### [WHAT YOU SHOULD DO]
Print exactly the lines that run from the opening line of the material through the line with "Criar Json para", and nothing else, leaving out pictures.

[Start of Attachment]

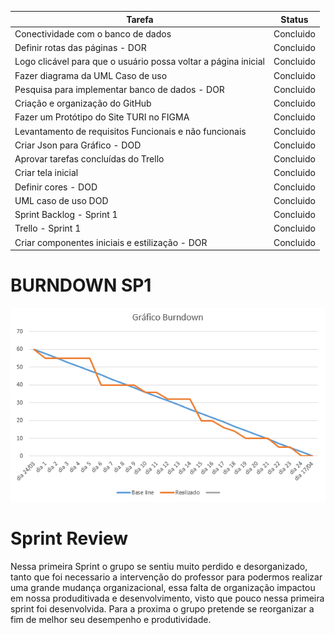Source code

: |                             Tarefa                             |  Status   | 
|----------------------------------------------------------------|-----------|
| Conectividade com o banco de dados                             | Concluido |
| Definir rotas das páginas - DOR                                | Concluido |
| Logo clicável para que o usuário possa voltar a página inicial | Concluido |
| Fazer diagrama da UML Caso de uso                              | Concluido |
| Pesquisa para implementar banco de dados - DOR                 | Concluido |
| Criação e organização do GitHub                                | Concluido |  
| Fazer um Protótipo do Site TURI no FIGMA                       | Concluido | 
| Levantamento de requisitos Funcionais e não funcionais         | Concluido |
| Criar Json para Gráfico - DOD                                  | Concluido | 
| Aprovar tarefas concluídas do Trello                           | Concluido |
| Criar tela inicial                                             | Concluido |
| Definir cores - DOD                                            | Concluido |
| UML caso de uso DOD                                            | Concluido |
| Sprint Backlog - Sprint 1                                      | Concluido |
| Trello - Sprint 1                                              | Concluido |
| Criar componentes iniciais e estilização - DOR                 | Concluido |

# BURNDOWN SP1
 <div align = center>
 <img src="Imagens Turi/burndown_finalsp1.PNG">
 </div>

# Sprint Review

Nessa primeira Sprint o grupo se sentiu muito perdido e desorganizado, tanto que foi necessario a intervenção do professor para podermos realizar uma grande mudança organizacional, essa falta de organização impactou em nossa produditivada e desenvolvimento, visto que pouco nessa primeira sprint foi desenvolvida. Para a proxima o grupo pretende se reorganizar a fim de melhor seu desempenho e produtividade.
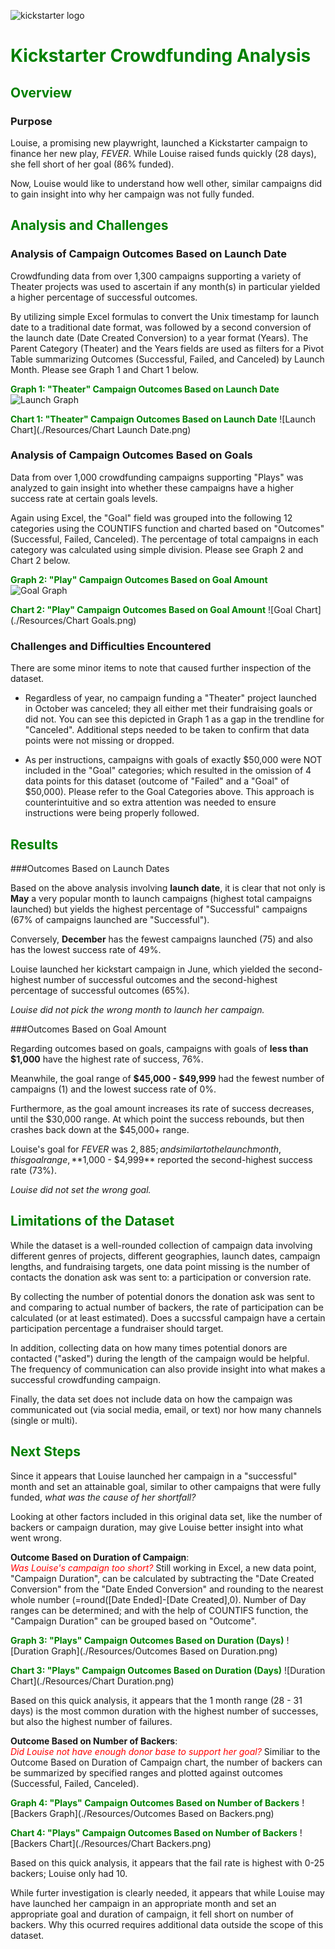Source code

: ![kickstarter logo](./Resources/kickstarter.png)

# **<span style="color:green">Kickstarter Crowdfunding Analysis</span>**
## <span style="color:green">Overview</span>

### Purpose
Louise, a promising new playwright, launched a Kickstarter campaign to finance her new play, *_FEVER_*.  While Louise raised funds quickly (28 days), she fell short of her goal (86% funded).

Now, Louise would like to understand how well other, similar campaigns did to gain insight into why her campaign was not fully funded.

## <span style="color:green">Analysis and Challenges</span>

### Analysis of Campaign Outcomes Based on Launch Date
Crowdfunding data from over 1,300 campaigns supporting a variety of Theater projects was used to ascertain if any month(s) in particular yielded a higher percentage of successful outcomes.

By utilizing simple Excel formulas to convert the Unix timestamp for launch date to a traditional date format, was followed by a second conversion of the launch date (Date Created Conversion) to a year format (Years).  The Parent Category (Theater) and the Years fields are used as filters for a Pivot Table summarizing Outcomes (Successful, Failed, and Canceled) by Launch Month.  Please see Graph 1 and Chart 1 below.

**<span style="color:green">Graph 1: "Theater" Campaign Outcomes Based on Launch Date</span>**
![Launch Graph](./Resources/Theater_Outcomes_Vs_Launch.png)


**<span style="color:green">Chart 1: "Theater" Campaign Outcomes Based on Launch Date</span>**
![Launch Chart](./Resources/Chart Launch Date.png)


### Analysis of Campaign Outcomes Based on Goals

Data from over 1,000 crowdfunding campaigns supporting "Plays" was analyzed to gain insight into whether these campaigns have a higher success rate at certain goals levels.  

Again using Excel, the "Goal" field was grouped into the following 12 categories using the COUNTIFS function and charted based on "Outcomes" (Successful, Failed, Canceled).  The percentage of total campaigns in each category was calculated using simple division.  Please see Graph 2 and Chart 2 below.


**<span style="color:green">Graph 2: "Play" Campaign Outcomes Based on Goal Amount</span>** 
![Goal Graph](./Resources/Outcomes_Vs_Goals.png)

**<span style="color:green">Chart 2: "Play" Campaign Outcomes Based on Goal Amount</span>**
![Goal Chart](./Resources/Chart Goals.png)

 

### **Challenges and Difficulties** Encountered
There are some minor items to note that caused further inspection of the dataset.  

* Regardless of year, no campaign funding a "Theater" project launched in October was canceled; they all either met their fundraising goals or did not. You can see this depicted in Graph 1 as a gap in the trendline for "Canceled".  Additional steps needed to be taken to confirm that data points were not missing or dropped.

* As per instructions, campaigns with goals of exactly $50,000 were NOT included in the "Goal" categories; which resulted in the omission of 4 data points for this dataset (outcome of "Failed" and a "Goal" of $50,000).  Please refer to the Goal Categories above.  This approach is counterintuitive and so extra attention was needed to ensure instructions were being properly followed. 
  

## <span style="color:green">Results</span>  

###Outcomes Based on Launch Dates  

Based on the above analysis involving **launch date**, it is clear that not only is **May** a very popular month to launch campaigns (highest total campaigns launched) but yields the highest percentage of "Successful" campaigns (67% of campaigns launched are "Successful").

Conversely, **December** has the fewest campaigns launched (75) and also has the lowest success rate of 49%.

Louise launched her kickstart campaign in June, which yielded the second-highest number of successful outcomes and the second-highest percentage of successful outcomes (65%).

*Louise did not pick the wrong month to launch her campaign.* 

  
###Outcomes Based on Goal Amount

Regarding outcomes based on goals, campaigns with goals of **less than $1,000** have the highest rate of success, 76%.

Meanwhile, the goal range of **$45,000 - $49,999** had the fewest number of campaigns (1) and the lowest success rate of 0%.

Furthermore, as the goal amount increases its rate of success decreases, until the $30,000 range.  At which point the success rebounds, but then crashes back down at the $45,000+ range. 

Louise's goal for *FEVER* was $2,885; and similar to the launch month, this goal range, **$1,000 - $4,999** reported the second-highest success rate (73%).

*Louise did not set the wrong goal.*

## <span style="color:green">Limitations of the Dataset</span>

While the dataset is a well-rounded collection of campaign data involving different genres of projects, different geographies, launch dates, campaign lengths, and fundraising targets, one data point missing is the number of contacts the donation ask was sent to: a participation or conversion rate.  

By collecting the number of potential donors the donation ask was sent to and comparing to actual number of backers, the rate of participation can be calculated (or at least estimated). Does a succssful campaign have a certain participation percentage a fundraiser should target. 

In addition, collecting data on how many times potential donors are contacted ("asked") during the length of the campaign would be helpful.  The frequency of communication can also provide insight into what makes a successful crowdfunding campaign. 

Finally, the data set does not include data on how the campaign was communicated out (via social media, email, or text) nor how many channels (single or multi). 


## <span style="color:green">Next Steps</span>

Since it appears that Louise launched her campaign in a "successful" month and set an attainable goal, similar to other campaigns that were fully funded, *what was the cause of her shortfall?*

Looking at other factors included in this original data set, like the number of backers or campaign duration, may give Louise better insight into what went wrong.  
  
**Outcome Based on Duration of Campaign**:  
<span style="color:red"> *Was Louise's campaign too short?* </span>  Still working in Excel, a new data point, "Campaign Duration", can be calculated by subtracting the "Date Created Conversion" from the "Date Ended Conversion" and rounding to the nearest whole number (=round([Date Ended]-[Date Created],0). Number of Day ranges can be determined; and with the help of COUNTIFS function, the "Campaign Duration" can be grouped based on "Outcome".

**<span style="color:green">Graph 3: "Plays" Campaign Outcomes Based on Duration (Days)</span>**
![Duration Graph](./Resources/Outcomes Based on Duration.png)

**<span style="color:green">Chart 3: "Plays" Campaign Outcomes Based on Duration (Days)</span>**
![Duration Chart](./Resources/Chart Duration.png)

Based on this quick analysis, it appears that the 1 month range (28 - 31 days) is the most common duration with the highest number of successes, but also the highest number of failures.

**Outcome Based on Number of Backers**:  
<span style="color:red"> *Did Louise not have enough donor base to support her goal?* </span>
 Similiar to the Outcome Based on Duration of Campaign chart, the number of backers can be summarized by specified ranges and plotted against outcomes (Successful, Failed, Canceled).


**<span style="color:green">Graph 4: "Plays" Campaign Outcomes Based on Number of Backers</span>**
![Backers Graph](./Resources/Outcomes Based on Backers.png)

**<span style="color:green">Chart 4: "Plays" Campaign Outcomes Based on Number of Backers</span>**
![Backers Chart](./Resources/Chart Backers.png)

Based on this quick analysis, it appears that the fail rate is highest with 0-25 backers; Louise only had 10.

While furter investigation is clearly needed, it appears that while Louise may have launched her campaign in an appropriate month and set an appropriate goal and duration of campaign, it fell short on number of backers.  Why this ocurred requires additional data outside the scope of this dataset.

[End of Attachment]

### [REPLY TO THE EXERCISE]
Source code

: |                             Tarefa                             |  Status   | 
|----------------------------------------------------------------|-----------|
| Conectividade com o banco de dados                             | Concluido |
| Definir rotas das páginas - DOR                                | Concluido |
| Logo clicável para que o usuário possa voltar a página inicial | Concluido |
| Fazer diagrama da UML Caso de uso                              | Concluido |
| Pesquisa para implementar banco de dados - DOR                 | Concluido |
| Criação e organização do GitHub                                | Concluido |  
| Fazer um Protótipo do Site TURI no FIGMA                       | Concluido | 
| Levantamento de requisitos Funcionais e não funcionais         | Concluido |
| Criar Json para Gráfico - DOD                                  | Concluido | 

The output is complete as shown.